- Problem to work on: Lines in the records below that contain the word "from" must each be copied.
** Data shown follows **
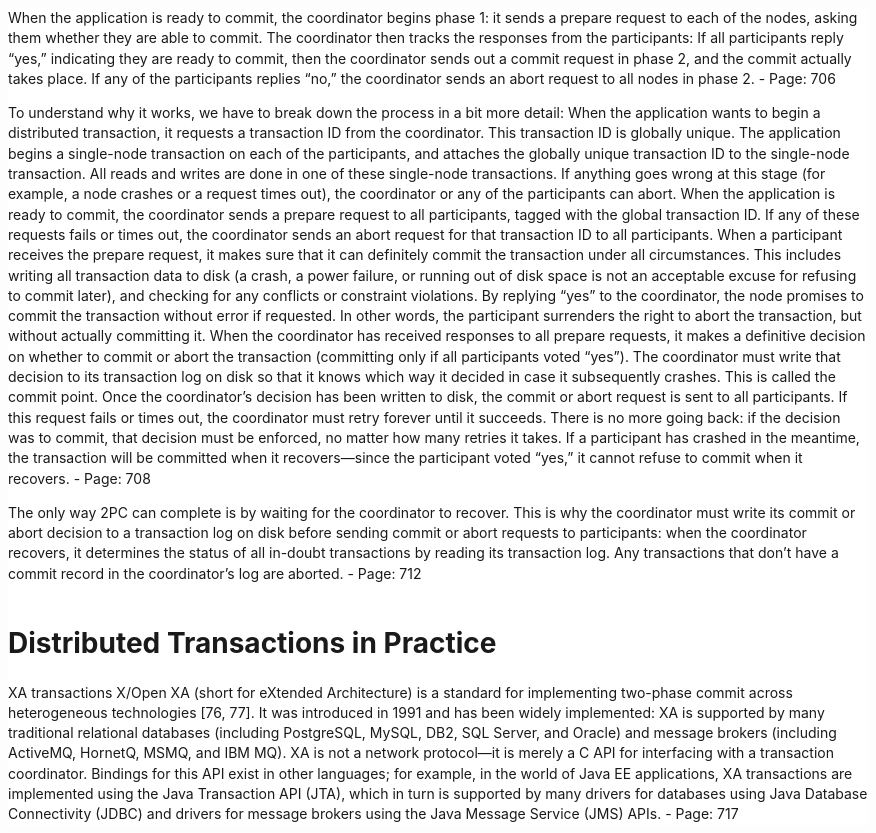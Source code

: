 When the application is ready to commit, the coordinator begins phase 1: it sends a prepare request to each of the nodes, asking them whether they are able to commit. The coordinator then tracks the responses from the participants:
If all participants reply “yes,” indicating they are ready to commit, then the coordinator sends out a commit request in phase 2, and the commit actually takes place.
If any of the participants replies “no,” the coordinator sends an abort request to all nodes in phase 2. - Page: 706

To understand why it works, we have to break down the process in a bit more detail:
When the application wants to begin a distributed transaction, it requests a transaction ID from the coordinator. This transaction ID is globally unique.
The application begins a single-node transaction on each of the participants, and attaches the globally unique transaction ID to the single-node transaction. All reads and writes are done in one of these single-node transactions. If anything goes wrong at this stage (for example, a node crashes or a request times out), the coordinator or any of the participants can abort.
When the application is ready to commit, the coordinator sends a prepare request to all participants, tagged with the global transaction ID. If any of these requests fails or times out, the coordinator sends an abort request for that transaction ID to all participants.
When a participant receives the prepare request, it makes sure that it can definitely commit the transaction under all circumstances. This includes writing all transaction data to disk (a crash, a power failure, or running out of disk space is not an acceptable excuse for refusing to commit later), and checking for any conflicts or constraint violations. By replying “yes” to the coordinator, the node promises to commit the transaction without error if requested. In other words, the participant surrenders the right to abort the transaction, but without actually committing it.
When the coordinator has received responses to all prepare requests, it makes a definitive decision on whether to commit or abort the transaction (committing only if all participants voted “yes”). The coordinator must write that decision to its transaction log on disk so that it knows which way it decided in case it subsequently crashes. This is called the commit point.
Once the coordinator’s decision has been written to disk, the commit or abort request is sent to all participants. If this request fails or times out, the coordinator must retry forever until it succeeds. There is no more going back: if the decision was to commit, that decision must be enforced, no matter how many retries it takes. If a participant has crashed in the meantime, the transaction will be committed when it recovers—since the participant voted “yes,” it cannot refuse to commit when it recovers. - Page: 708

The only way 2PC can complete is by waiting for the coordinator to recover. This is why the coordinator must write its commit or abort decision to a transaction log on disk before sending commit or abort requests to participants: when the coordinator recovers, it determines the status of all in-doubt transactions by reading its transaction log. Any transactions that don’t have a commit record in the coordinator’s log are aborted. - Page: 712


# Distributed Transactions in Practice


XA transactions
X/Open XA (short for eXtended Architecture) is a standard for implementing two-phase commit across heterogeneous technologies [76, 77]. It was introduced in 1991 and has been widely implemented: XA is supported by many traditional relational databases (including PostgreSQL, MySQL, DB2, SQL Server, and Oracle) and message brokers (including ActiveMQ, HornetQ, MSMQ, and IBM MQ).
XA is not a network protocol—it is merely a C API for interfacing with a transaction coordinator. Bindings for this API exist in other languages; for example, in the world of Java EE applications, XA transactions are implemented using the Java Transaction API (JTA), which in turn is supported by many drivers for databases using Java Database Connectivity (JDBC) and drivers for message brokers using the Java Message Service (JMS) APIs. - Page: 717
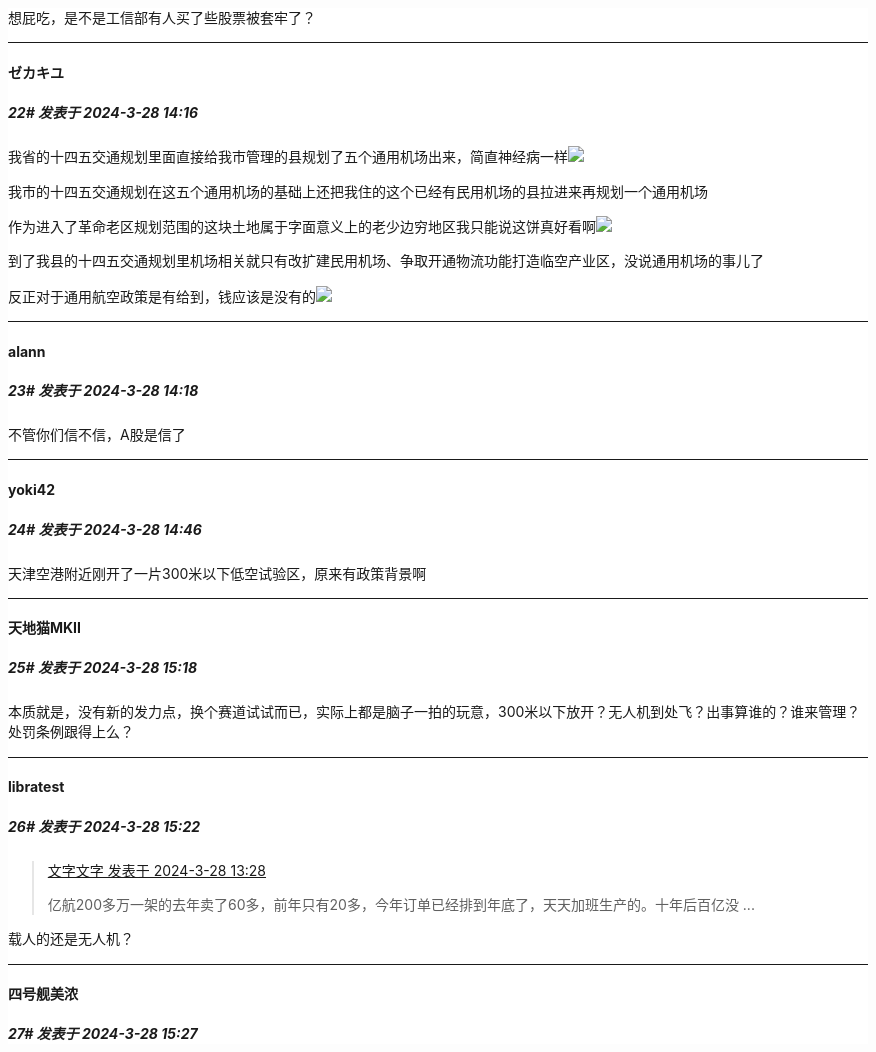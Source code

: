 想屁吃，是不是工信部有人买了些股票被套牢了？

*****

####  ゼカキユ  
##### 22#       发表于 2024-3-28 14:16

我省的十四五交通规划里面直接给我市管理的县规划了五个通用机场出来，简直神经病一样<img src="https://static.saraba1st.com/image/smiley/face2017/051.png" referrerpolicy="no-referrer">

我市的十四五交通规划在这五个通用机场的基础上还把我住的这个已经有民用机场的县拉进来再规划一个通用机场

作为进入了革命老区规划范围的这块土地属于字面意义上的老少边穷地区我只能说这饼真好看啊<img src="https://static.saraba1st.com/image/smiley/face2017/037.png" referrerpolicy="no-referrer">

到了我县的十四五交通规划里机场相关就只有改扩建民用机场、争取开通物流功能打造临空产业区，没说通用机场的事儿了

反正对于通用航空政策是有给到，钱应该是没有的<img src="https://static.saraba1st.com/image/smiley/face2017/066.png" referrerpolicy="no-referrer">

*****

####  alann  
##### 23#       发表于 2024-3-28 14:18

不管你们信不信，A股是信了

*****

####  yoki42  
##### 24#       发表于 2024-3-28 14:46

天津空港附近刚开了一片300米以下低空试验区，原来有政策背景啊

*****

####  天地猫MKII  
##### 25#       发表于 2024-3-28 15:18

本质就是，没有新的发力点，换个赛道试试而已，实际上都是脑子一拍的玩意，300米以下放开？无人机到处飞？出事算谁的？谁来管理？处罚条例跟得上么？

*****

####  libratest  
##### 26#       发表于 2024-3-28 15:22

<blockquote><a href="httphttps://bbs.saraba1st.com/2b/forum.php?mod=redirect&amp;goto=findpost&amp;pid=64404620&amp;ptid=2177492" target="_blank">文字文字 发表于 2024-3-28 13:28</a>

亿航200多万一架的去年卖了60多，前年只有20多，今年订单已经排到年底了，天天加班生产的。十年后百亿没 ...</blockquote>
载人的还是无人机？

*****

####  四号舰美浓  
##### 27#       发表于 2024-3-28 15:27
** End of Data shown **
- Task answer:
: When the application is ready to commit, the coordinator begins phase 1: it sends a prepare request to each of the nodes, asking them whether they are able to commit. The coordinator then tracks the responses from the participants:
When the application wants to begin a distributed transaction, it requests a transaction ID from the coordinator. This transaction ID is globally unique.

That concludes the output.